Select all lines in the records that include "April".

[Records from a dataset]
- Opening Delimiter -
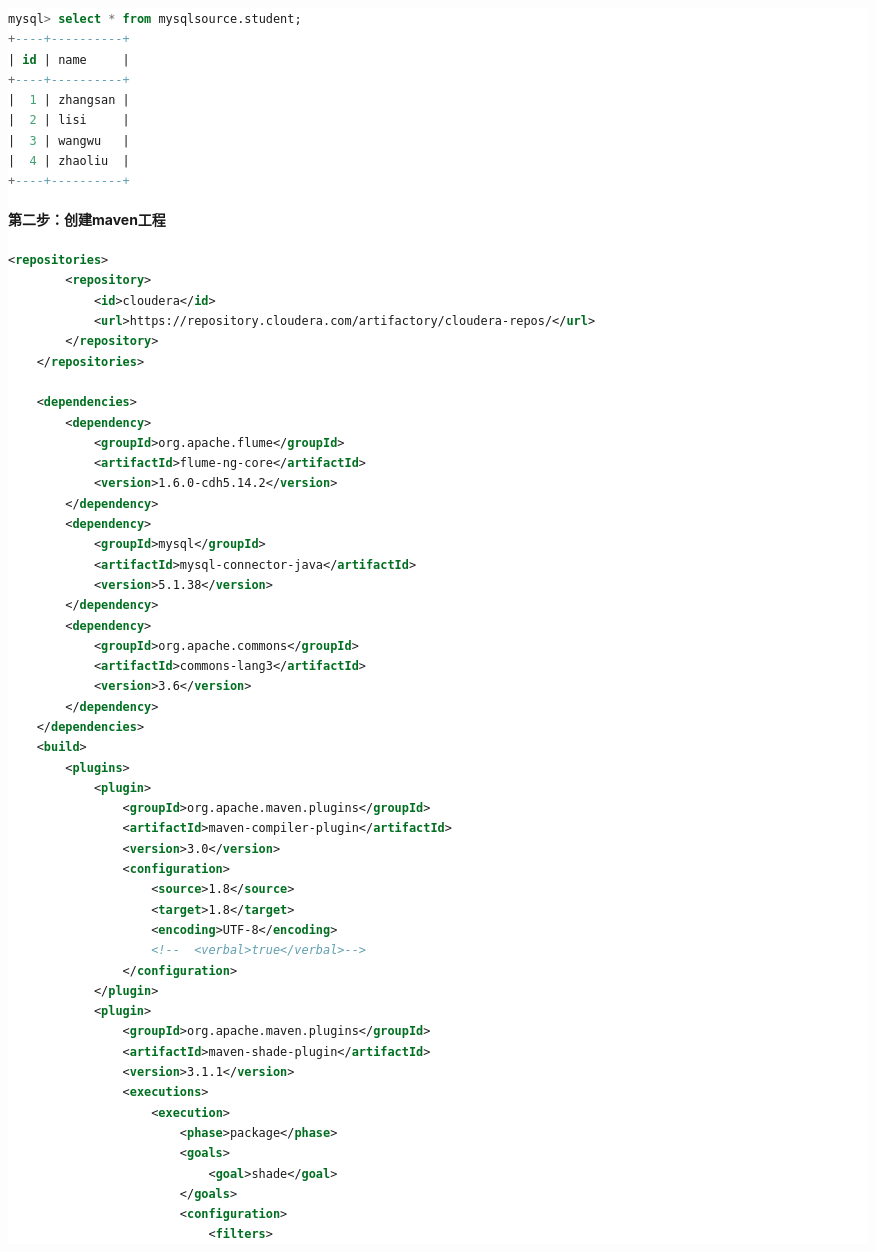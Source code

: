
 ```sql
mysql> select * from mysqlsource.student;
+----+----------+
| id | name     |
+----+----------+
|  1 | zhangsan |
|  2 | lisi     |
|  3 | wangwu   |
|  4 | zhaoliu  |
+----+----------+
```



#### 第二步：创建maven工程

```xml
<repositories>
        <repository>
            <id>cloudera</id>
            <url>https://repository.cloudera.com/artifactory/cloudera-repos/</url>
        </repository>
    </repositories>

    <dependencies>
        <dependency>
            <groupId>org.apache.flume</groupId>
            <artifactId>flume-ng-core</artifactId>
            <version>1.6.0-cdh5.14.2</version>
        </dependency>
        <dependency>
            <groupId>mysql</groupId>
            <artifactId>mysql-connector-java</artifactId>
            <version>5.1.38</version>
        </dependency>
        <dependency>
            <groupId>org.apache.commons</groupId>
            <artifactId>commons-lang3</artifactId>
            <version>3.6</version>
        </dependency>
    </dependencies>
    <build>
        <plugins>
            <plugin>
                <groupId>org.apache.maven.plugins</groupId>
                <artifactId>maven-compiler-plugin</artifactId>
                <version>3.0</version>
                <configuration>
                    <source>1.8</source>
                    <target>1.8</target>
                    <encoding>UTF-8</encoding>
                    <!--  <verbal>true</verbal>-->
                </configuration>
            </plugin>
            <plugin>
                <groupId>org.apache.maven.plugins</groupId>
                <artifactId>maven-shade-plugin</artifactId>
                <version>3.1.1</version>
                <executions>
                    <execution>
                        <phase>package</phase>
                        <goals>
                            <goal>shade</goal>
                        </goals>
                        <configuration>
                            <filters>
```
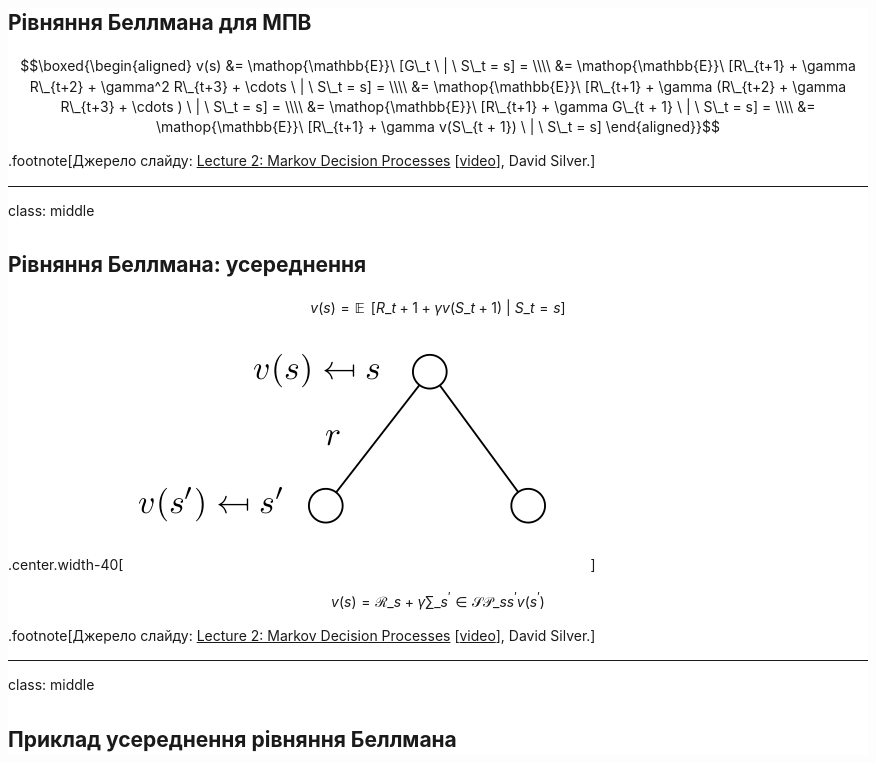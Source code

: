 ## Рівняння Беллмана для МПВ 


$$\boxed{\begin{aligned}
v(s)  &= \mathop{\mathbb{E}}\ [G\_t \ | \ S\_t = s] = \\\\
&= \mathop{\mathbb{E}}\ [R\_{t+1} + \gamma R\_{t+2} + \gamma^2 R\_{t+3} + \cdots  \ | \ S\_t = s] = \\\\
&= \mathop{\mathbb{E}}\ [R\_{t+1} + \gamma (R\_{t+2} + \gamma R\_{t+3} + \cdots ) \ | \ S\_t = s] = \\\\
&= \mathop{\mathbb{E}}\ [R\_{t+1} + \gamma G\_{t + 1} \ | \ S\_t = s] = \\\\
&= \mathop{\mathbb{E}}\ [R\_{t+1} +  \gamma v(S\_{t + 1})  \ | \ S\_t = s]
\end{aligned}}$$


.footnote[Джерело слайду: [Lecture 2: Markov Decision Processes](https://www.davidsilver.uk/wp-content/uploads/2020/03/MDP.pdf) [[video](https://www.youtube.com/watch?v=lfHX2hHRMVQ&list=PLqYmG7hTraZBiG_XpjnPrSNw-1XQaM_gB&index=3)], David Silver.]

---

class: middle

## Рівняння Беллмана: усереднення 

$$v(s) = \mathop{\mathbb{E}}\ [R\_{t+1} +  \gamma v(S\_{t + 1})  \ | \ S\_t = s]$$


.center.width-40[![](figures/lec2/tr.png)]


$$v(s) =\mathcal{R}\_s +  \gamma \sum\_{s^\prime \in \mathcal{S}} \mathcal{P}\_{ss^\prime} v(s^\prime)$$

.footnote[Джерело слайду: [Lecture 2: Markov Decision Processes](https://www.davidsilver.uk/wp-content/uploads/2020/03/MDP.pdf) [[video](https://www.youtube.com/watch?v=lfHX2hHRMVQ&list=PLqYmG7hTraZBiG_XpjnPrSNw-1XQaM_gB&index=3)], David Silver.]

---

class: middle

## Приклад усереднення рівняння Беллмана
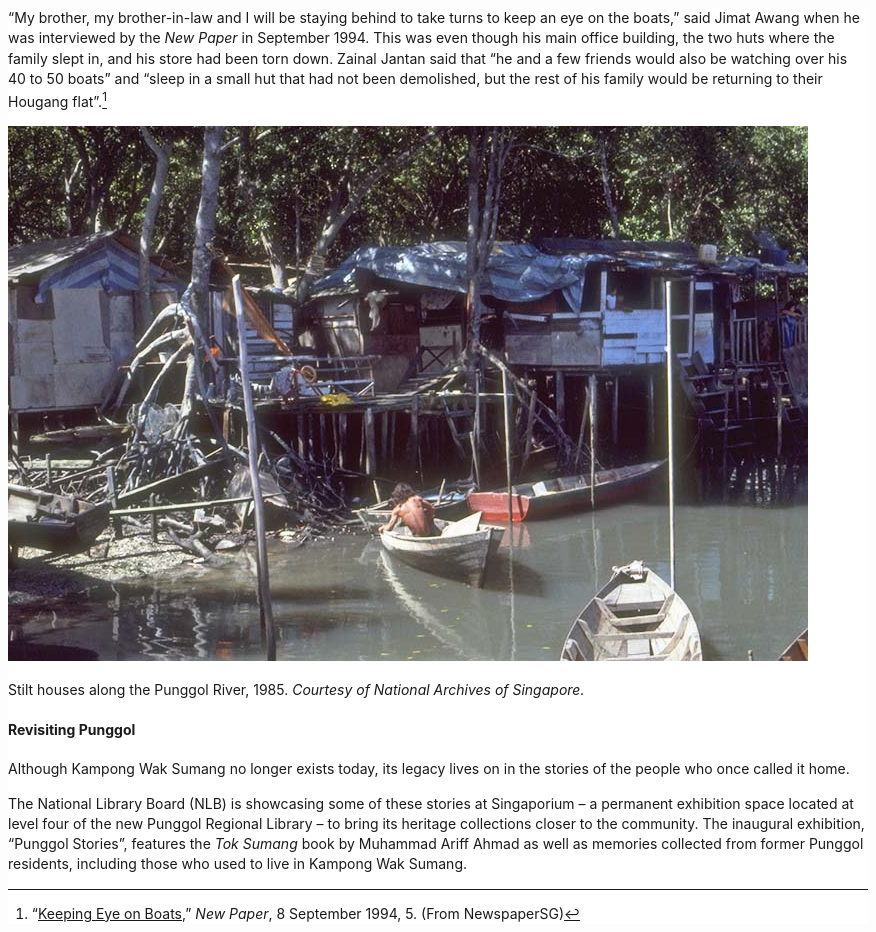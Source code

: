 “My brother, my brother-in-law and I will be staying behind to take turns to keep an eye on the boats,” said Jimat Awang when he was interviewed by the *New Paper* in September 1994. This was even though his main office building, the two huts where the family slept in, and his store had been torn down. Zainal Jantan said that “he and a few friends would also be watching over his 40 to 50 boats” and “sleep in a small hut that had not been demolished, but the rest of his family would be returning to their Hougang flat”.[^49] 

![](/images/Vol%2019%20Issue%202/Tok%20Sumang/stilthouses-2.jpg)
<div style="background-color: white;">Stilt houses along the Punggol River, 1985. <i>Courtesy of National Archives of Singapore.</i></div>

#### **Revisiting Punggol**

Although Kampong Wak Sumang no longer exists today, its legacy lives on in the stories of the people who once called it home.

The National Library Board (NLB) is showcasing some of these stories at Singaporium – a permanent exhibition space located at level four of the new Punggol Regional Library – to bring its heritage collections closer to the community. The inaugural exhibition, “Punggol Stories”, features the *Tok Sumang* book by Muhammad Ariff Ahmad as well as memories collected from former Punggol residents, including those who used to live in Kampong Wak Sumang.


[^1]: Kamsiah Abdullah, et al., eds., [_Malay Heritage of Singapore_](http://eservice.nlb.gov.sg/item_holding_s.aspx?bid=13768339) (Singapore: Suntree Media in Association with Malay Heritage Foundation, 2010), 91. (From National Library, Singapore, call no. RSING 959.570049928 MAL-\[HIS\])
[^2]: Saini Salleh, “[Sungai Wak Sumang Terus Menjadi Tempat Pertemuan](http://eresources.nlb.gov.sg/newspapers/Digitised/Article/beritaharian19871213-1.2.13.1),” _Berita Harian_, 13 December 1987, 3 (From NewspaperSG)
[^3]: This is the English translation by Ahmad Ubaidillah, a descendant of Wak Sumang. For the original Malay version, see Mastomo, [_Tok Sumang_](https://eresources.nlb.gov.sg/printheritage/detail/bfe0225f-eeec-407f-b25e-697e768c7ded.aspx) (Singapore: Geliga Limited, 1957), 4. (From BookSG; accession no. B29234707A)
[^4]: “[What’s in a Name](http://eresources.nlb.gov.sg/newspapers/Digitised/Article/straitstimes19900814-1.2.60.5.7),” _Straits Times,_ 14 August 1990, 7 (From Newslink via NLB’s [eResources](https://eresources.nlb.gov.sg/main) website); Saini Salleh, “[Sungai Wak Sumang Terus Menjadi Tempat Pertemuan](http://eresources.nlb.gov.sg/newspapers/Digitised/Article/beritaharian19871213-1.2.13.1),” _Berita Harian_, 13 December 1987, 3 (From NewspaperSG)
[^5]: “[Pahang Civil War Breaks out](https://eresources.nlb.gov.sg/history/events/e0ab6637-5e31-4d23-8617-d2dacb1aa842),” in _HistorySG_, &nbsp;National Library Board Singapore. Article published 2014.
[^6]: Mohd Raman Daud, “Tempa Nama Lewat Novelet,” _Berita Harian_, 28 April 2014, 7 (From Newslink via NLB’s [eResources](https://eresources.nlb.gov.sg/main) website); Mastomo, [_Tok Sumang_](https://eresources.nlb.gov.sg/printheritage/detail/bfe0225f-eeec-407f-b25e-697e768c7ded.aspx), 4–5.
[^7]: This is the English translation by Ahmad Ubaidillah. For the original Malay version, see Mastomo, [_Tok Sumang_](https://eresources.nlb.gov.sg/printheritage/detail/bfe0225f-eeec-407f-b25e-697e768c7ded.aspx), 6.
[^8]: Mastomo, [_Tok Sumang_](https://eresources.nlb.gov.sg/printheritage/detail/bfe0225f-eeec-407f-b25e-697e768c7ded.aspx), 6, 10, 24. &nbsp;
[^9]: Mastomo, [_Tok Sumang_](https://eresources.nlb.gov.sg/printheritage/detail/bfe0225f-eeec-407f-b25e-697e768c7ded.aspx), 18.
[^10]: Mastomo’s _Tok Sumang_ is most closely matched by the account of Jusoh Ahmad, who was the son of Ahmad, son of Lambak, son of Wak Sumang and Kopek. See Mohd Maidin, “[Penggesek Biola Yg Masyhor Buka Kg Wak Sumang](https://eresources.nlb.gov.sg/newspapers/Digitised/Article/beritaharian19830313-1.2.22),” _Berita Minggu_, 13 March 1983, 3. (From NewspaperSG) \[English translation by Hannah Yeo and Diyanah Kamarudin.\]
[^11]: The National Archives, UK, [_Map of Singapore Island, and Its Dependencies, 1852_](https://www.nas.gov.sg/archivesonline/maps_building_plans/record-details/fb830a64-115c-11e3-83d5-0050568939ad), map. (From National Archives of Singapore, accession no. SP006879); Mok Ly Yng, correspondence, March 2023.
[^12]: [Mohd Amin Bin Abdul Wahab (Haji)](https://www.nas.gov.sg/archivesonline/oral_history_interviews/record-details/37c2a404-115e-11e3-83d5-0050568939ad), oral history interview by Ruzita Zaki, 23 January 1995, MP3 audio, Reel/Disc 1 of 44, 15.50–24.33, National Archives of Singapore (accession no. 001597); Mastomo, [_Tok Sumang_](https://eresources.nlb.gov.sg/printheritage/detail/bfe0225f-eeec-407f-b25e-697e768c7ded.aspx), 23.
[^13]: [Awang Bin Osman](https://www.nas.gov.sg/archivesonline/flipviewer/publish/5/5bdd7cd6-115f-11e3-83d5-0050568939ad-OHC000319_027/web/html5/index.html), oral history interview by Mohd Yussoff Ahmad, 26 December 1985, transcript and MP3 audio, Reel/Disc 27 of 30, 340, 347, National Archives of Singapore (accession no. 000319). Awang Osman’s maternal grandfather was a son of Wak Sumang
[^14]: [Awang Bin Osman](https://www.nas.gov.sg/archivesonline/Flipviewer/publish/5/5bdd7cd6-115f-11e3-83d5-0050568939ad-OHC000319_027/web/html5/index.html), interview, Reel/Disc 27 of 30, 344; [Mohd Amin Bin Abdul Wahab (Haji)](https://www.nas.gov.sg/archivesonline/oral_history_interviews/record-details/37c2a404-115e-11e3-83d5-0050568939ad), interview, Reel/Disc 1 of 44, 9.35–11.58.
[^15]: [Cucu2 Wak Sumang Diberi Flat](https://eresources.nlb.gov.sg/newspapers/Digitised/Article/beritaharian19860330-1.2.12.2)”, _Berita Minggu_, 30 March 1986, 2 (From NewspaperSG)
[^16]: Mok Ly Yng, correspondence, January 2023; Joanna Tan, “[The Padang](https://eresources.nlb.gov.sg/infopedia/articles/SIP_2021-11-15_154605.html),” in _Singapore Infopedia_. National Library Board Singapore. Article published March 2021. &nbsp;&nbsp;
[^17]: Saini Salleh, “Perigi Tua Wak Sumang”_, Berita Harian,_ 8 January 1995, 3 (From Newslink via NLB’s [eResources](https://eresources.nlb.gov.sg/main) website)
[^18]: “[A Well That Never Runs Dry](http://eresources.nlb.gov.sg/newspapers/Digitised/Article/straitstimes19950111-1.2.61.7.1),” _Straits Times,_ 11 January 1995, 11 (From NewspaperSG)&nbsp;
[^19]: This is the English translation by Ahmad Ubaidillah. For the original Malay version, see Mastomo, [_Tok Sumang_](https://eresources.nlb.gov.sg/printheritage/detail/bfe0225f-eeec-407f-b25e-697e768c7ded.aspx), 35. &nbsp;
[^20]: “[Municipal Commissioners](http://eresources.nlb.gov.sg/newspapers/Digitised/Article/straitstimes18760401-1.2.12),” _Straits Times,_ 1 April 1876, 1; “[The Municipality](http://eresources.nlb.gov.sg/newspapers/Digitised/Article/stweekly18840105-1.2.6.20),” _Straits Times Weekly Issue,_ 5 January 1884, 7 (From NewspaperSG)
[^21]: Mastomo, [_Tok Sumang_](https://eresources.nlb.gov.sg/printheritage/detail/bfe0225f-eeec-407f-b25e-697e768c7ded.aspx), 34–37.
[^22]: “[Cucu2 Wak Sumang Diberi Flat](https://eresources.nlb.gov.sg/newspapers/Digitised/Article/beritaharian19860330-1.2.12.2).”
[^23]: Saini Salleh, “Warisan Masjid Diabadi,” _Berita Harian,_ 5 January 1995, 3 ( From Newslink via NLB’s [eResources](https://eresources.nlb.gov.sg/main) website); Mohd Maidin, “[Penggesek Biola Yg Masyhor Buka Kg Wak Sumang](https://eresources.nlb.gov.sg/newspapers/Digitised/Article/beritaharian19830313-1.2.22).”
[^24]: “[The Changing Face of Punggol](http://eresources.nlb.gov.sg/newspapers/Digitised/Article/straitstimes19840116-1.2.60.4),” _Straits Times_, 16 January 1984, 28. (From NewspaperSG)
[^25]: Sarafian Salleh, correspondence, March 2023.
[^26]: [“Mr. Nixon Tours Rural Areas](http://eresources.nlb.gov.sg/newspapers/Digitised/Article/indiandailymail19531026-1.2.57),” _Indian Daily Mail_, 26 October 1953, 4. (From NewspaperSG) &nbsp;
[^27]: Mohd Maidin, “[Penggesek Biola Yg Masyhor Buka Kg Wak Sumang](https://eresources.nlb.gov.sg/newspapers/Digitised/Article/beritaharian19830313-1.2.22); Rohaida Ismail, correspondence, April 2023.
[^28]: Rohaida Ismail, correspondence, April 2023.
[^29]: Tuminah Sapawi, “[Quiet Fishing Village in Punggol to Go Down in History](http://eresources.nlb.gov.sg/newspapers/Digitised/Article/straitstimes19950119-1.2.60.8.7),” _Straits Times,_ 19 January 1995, 26 (From NewspaperSG); “[A Well That Never Runs Dry](http://eresources.nlb.gov.sg/newspapers/Digitised/Article/straitstimes19950111-1.2.61.7.1)”; Saini Salleh, “Khazanah Wak Sumang Berpindah Sudah”, _Berita Harian,_ 8 January 1995, 2. (From Newslink via NLB’s [eResources](https://eresources.nlb.gov.sg/main) website)
[^30]: [Awang Bin Osman](https://www.nas.gov.sg/archivesonline/Flipviewer/publish/5/53455fb8-115f-11e3-83d5-0050568939ad-OHC000319_001/web/html5/index.html), oral history interview by Mohd Yussoff Ahmad, 9 August 1984, transcript and MP3 audio, Reel/Disc 1 of 30, 1, 6–7, 9. \[Awang Osman’s father, Osman Bujang, was a Bugis born on Pulau Ubin. He moved first to Kampong Pos in Seletar and then to Kampong Wak Sumang when he married Kendah Kaman, a granddaughter of Wak Sumang. Both Awang Osman and his father were fishermen and also builders of _kelong_ (an&nbsp;offshore platform built predominantly with wood and used for fishing purposes).\]
[^31]: [Awang Bin Osman](https://www.nas.gov.sg/archivesonline/Flipviewer/publish/5/53455fb8-115f-11e3-83d5-0050568939ad-OHC000319_001/web/html5/index.html), interview, Reel/Disc 1 of 30, biographical information; [Awang Bin Osman](https://www.nas.gov.sg/archivesonline/Flipviewer/publish/e/e5159628-115d-11e3-83d5-0050568939ad-OHC000319_009/web/html5/index.html), oral history interview by Mohd Yussoff Ahmad, 15 August 1984, transcript and MP3 audio, Reel/Disc 9 of 30, 118–119.
[^32]: [Awang Bin Osman](https://www.nas.gov.sg/archivesonline/Flipviewer/publish/2/2e94054b-1160-11e3-83d5-0050568939ad-OHC000319_003/web/html5/index.html), oral history interview by Mohd Yussoff Ahmad, 11 August 1984, transcript and MP3 audio, Reel/Disc 3 of 30, 28–30; [Mohd Amin bin Abdul Wahab (Haji)](https://www.nas.gov.sg/archivesonline/oral_history_interviews/record-details/cc11fb58-115f-11e3-83d5-0050568939ad?keywords=MOHD%20Amin%20bin%20Abdul%20Wahab%20%28Haji%29&amp;keywords-type=all), interview Reel/Disc 1 of 44, 16.12–16.25..
[^33]: [Awang Bin Osman](https://www.nas.gov.sg/archivesonline/Flipviewer/publish/3/31cf7545-1160-11e3-83d5-0050568939ad-OHC000319_010/web/html5/index.html), oral history interview by Mohd Yussoff Ahmad, 15 August 1984, transcript and MP3 audio, Reel/Disc 10 of 30, 134. \[English translation by Hannah Yeo and Diyanah Kamarudin.\]
[^34]: Stephanie Ho, “[Operation Sook Ching](https://eresources.nlb.gov.sg/infopedia/articles/SIP_40_2005-01-24.html),” in _Singapore Infopedia_. National Library Board Singapore. Article published 17 June 2013. &nbsp;&nbsp;
[^35]: [Awang Bin Osman](https://www.nas.gov.sg/archivesonline/Flipviewer/publish/3/31cf7545-1160-11e3-83d5-0050568939ad-OHC000319_010/web/html5/index.html), Reel/Disc 10 of 30, 134. \[English translation by Hannah Yeo and Diyanah Kamarudin.\]
[^36]: [Awang Bin Osman](https://www.nas.gov.sg/archivesonline/Flipviewer/publish/2/2e94054b-1160-11e3-83d5-0050568939ad-OHC000319_003/web/html5/index.html), interview, Reel/Disc 3 of 30, 26; [Awang Bin Osman](https://www.nas.gov.sg/archivesonline/Flipviewer/publish/3/31db24b5-1160-11e3-83d5-0050568939ad-OHC000319_016/web/html5/index.html), oral history interview by Mohd Yussoff Ahmad, 19 August 1984, transcript and MP3 audio, Reel/Disc 16 of 30, 209; [Awang Bin Osman](https://www.nas.gov.sg/archivesonline/Flipviewer/publish/5/5bdd7cd6-115f-11e3-83d5-0050568939ad-OHC000319_027/web/html5/index.html), Reel/Disc 27 of 30, 344.
[^37]: Rohaida Ismail, correspondence, July 2022.
[^38]: Yeo Kim Seng, “[Farmer Flexes Muscles for Mussel Business](https://eresources.nlb.gov.sg/newspapers/Digitised/Article/straitstimes19840918-1.2.31.4),” _Straits Times,_ 18 September 1984, 12. (From NewspaperSG)
[^39]: Yeo, “[Farmer Flexes Muscles for Mussel Business](https://eresources.nlb.gov.sg/newspapers/Digitised/Article/straitstimes19840918-1.2.31.4).”
[^40]: [Awang Bin Osman](https://www.nas.gov.sg/archivesonline/Flipviewer/publish/e/e2cb5d67-115d-11e3-83d5-0050568939ad-OHC000319_017/web/html5/index.html), oral history interview by Mohd Yussoff Ahmad, 19 August 1984, Reel/Disc 17 of 30, 221–222; [Mohd Amin Bin Abdul Wahab (Haji)](https://www.nas.gov.sg/archivesonline/oral_history_interviews/record-details/424f611c-115e-11e3-83d5-0050568939ad), oral history interview by Ruzita Zaki, 27 February 1995, MP3 audio, Reel/Disc 16 of 44, 0.16–0.20.
[^41]: Saini Salleh, “Perigi Tua Wak Sumang”_, Berita Harian,_ 8 January 1995, 3 (From Newslink via NLB’s [eResources](https://eresources.nlb.gov.sg/main) website); [Awang Bin Osman](https://www.nas.gov.sg/archivesonline/Flipviewer/publish/e/e2cb5d67-115d-11e3-83d5-0050568939ad-OHC000319_017/web/html5/index.html), interview, Reel/Disc 17 of 30, 219–220.
[^42]: Gerry De Silva, “[An Urban Punggol Tries to Preserve Part of Its Past](http://eresources.nlb.gov.sg/newspapers/Digitised/Article/straitstimes19880614-1.2.33.1),” _Straits Times_, 14 June 1988, 19. (From NewspaperSG)
[^43]: Emilia Azman and Hajjah Saniah Othaman, correspondence, April 2023.
[^44]: “[Land Reclamation off Punggol](http://eresources.nlb.gov.sg/newspapers/Digitised/Article/straitstimes19830305-1.2.57.6),” _Straits Times_, 5 March 1983, 17; “[Plan for Punggol Park on Reclaimed Land](https://eresources.nlb.gov.sg/newspapers/Digitised/Article/straitstimes19830715-1.2.28.2),” _Straits Times_, 15 July 1983, 9. (From NewspaperSG)
[^45]: Yeo, “[The Last Days of a Fishing Village](https://eresources.nlb.gov.sg/newspapers/Digitised/Article/straitstimes19851210-1.2.87.12.1)”; Gillian Pow Chong, “[Teh to Decide on Future of Punggol](http://eresources.nlb.gov.sg/newspapers/Digitised/Article/straitstimes19851112-1.2.8),” _Straits Times_, 12 November 1985, 1; “[Big Boatel Gets Notice to Quit](http://eresources.nlb.gov.sg/newspapers/Digitised/Article/straitstimes19860919-1.2.27.21),” _Straits Times_, 19 September 1986, 16. (From NewspaperSG)
[^46]: Saadon Ismail, “[Tempat Jatuh Lagi Dikenang…,](https://eresources.nlb.gov.sg/newspapers/Digitised/Article/beritaharian19870201-1.2.14.1.1)” _Berita Minggu_, 1 February 1987, 3 (From NewspaperSG)
[^47]: Saini Salleh, “[Sungai Wak Sumang Terus Menjadi Tempat Pertemuan](http://eresources.nlb.gov.sg/newspapers/Digitised/Article/beritaharian19871213-1.2.13.1).” \[English translation by Hannah Yeo and Diyanah Kamarudin.\]
[^48]: Saini Salleh, “[Sungai Wak Sumang Terus Menjadi Tempat Pertemuan](http://eresources.nlb.gov.sg/newspapers/Digitised/Article/beritaharian19871213-1.2.13.1).” \[English translation by Hannah Yeo and Diyanah Kamarudin.\]
[^49]: [](https://eresources.nlb.gov.sg/newspapers/Digitised/Article/newpaper19940908-1.2.9.2?ST=1&amp;AT=search&amp;k=awang%20boatel&amp;QT=awang,boatel&amp;oref=article) “[Keeping Eye on Boats](http://eresources.nlb.gov.sg/newspapers/Digitised/Article/newpaper19940908-1.2.9.2),”&nbsp;_New Paper_, 8 September 1994, 5. (From NewspaperSG)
- Closing Delimiter -
> **TASK OUTPUT**
[^6]: Mohd Raman Daud, “Tempa Nama Lewat Novelet,” _Berita Harian_, 28 April 2014, 7 (From Newslink via NLB’s [eResources](https://eresources.nlb.gov.sg/main) website); Mastomo, [_Tok Sumang_](https://eresources.nlb.gov.sg/printheritage/detail/bfe0225f-eeec-407f-b25e-697e768c7ded.aspx), 4–5.
[^20]: “[Municipal Commissioners](http://eresources.nlb.gov.sg/newspapers/Digitised/Article/straitstimes18760401-1.2.12),” _Straits Times,_ 1 April 1876, 1; “[The Municipality](http://eresources.nlb.gov.sg/newspapers/Digitised/Article/stweekly18840105-1.2.6.20),” _Straits Times Weekly Issue,_ 5 January 1884, 7 (From NewspaperSG)
[^27]: Mohd Maidin, “[Penggesek Biola Yg Masyhor Buka Kg Wak Sumang](https://eresources.nlb.gov.sg/newspapers/Digitised/Article/beritaharian19830313-1.2.22); Rohaida Ismail, correspondence, April 2023.
[^28]: Rohaida Ismail, correspondence, April 2023.
[^43]: Emilia Azman and Hajjah Saniah Othaman, correspondence, April 2023.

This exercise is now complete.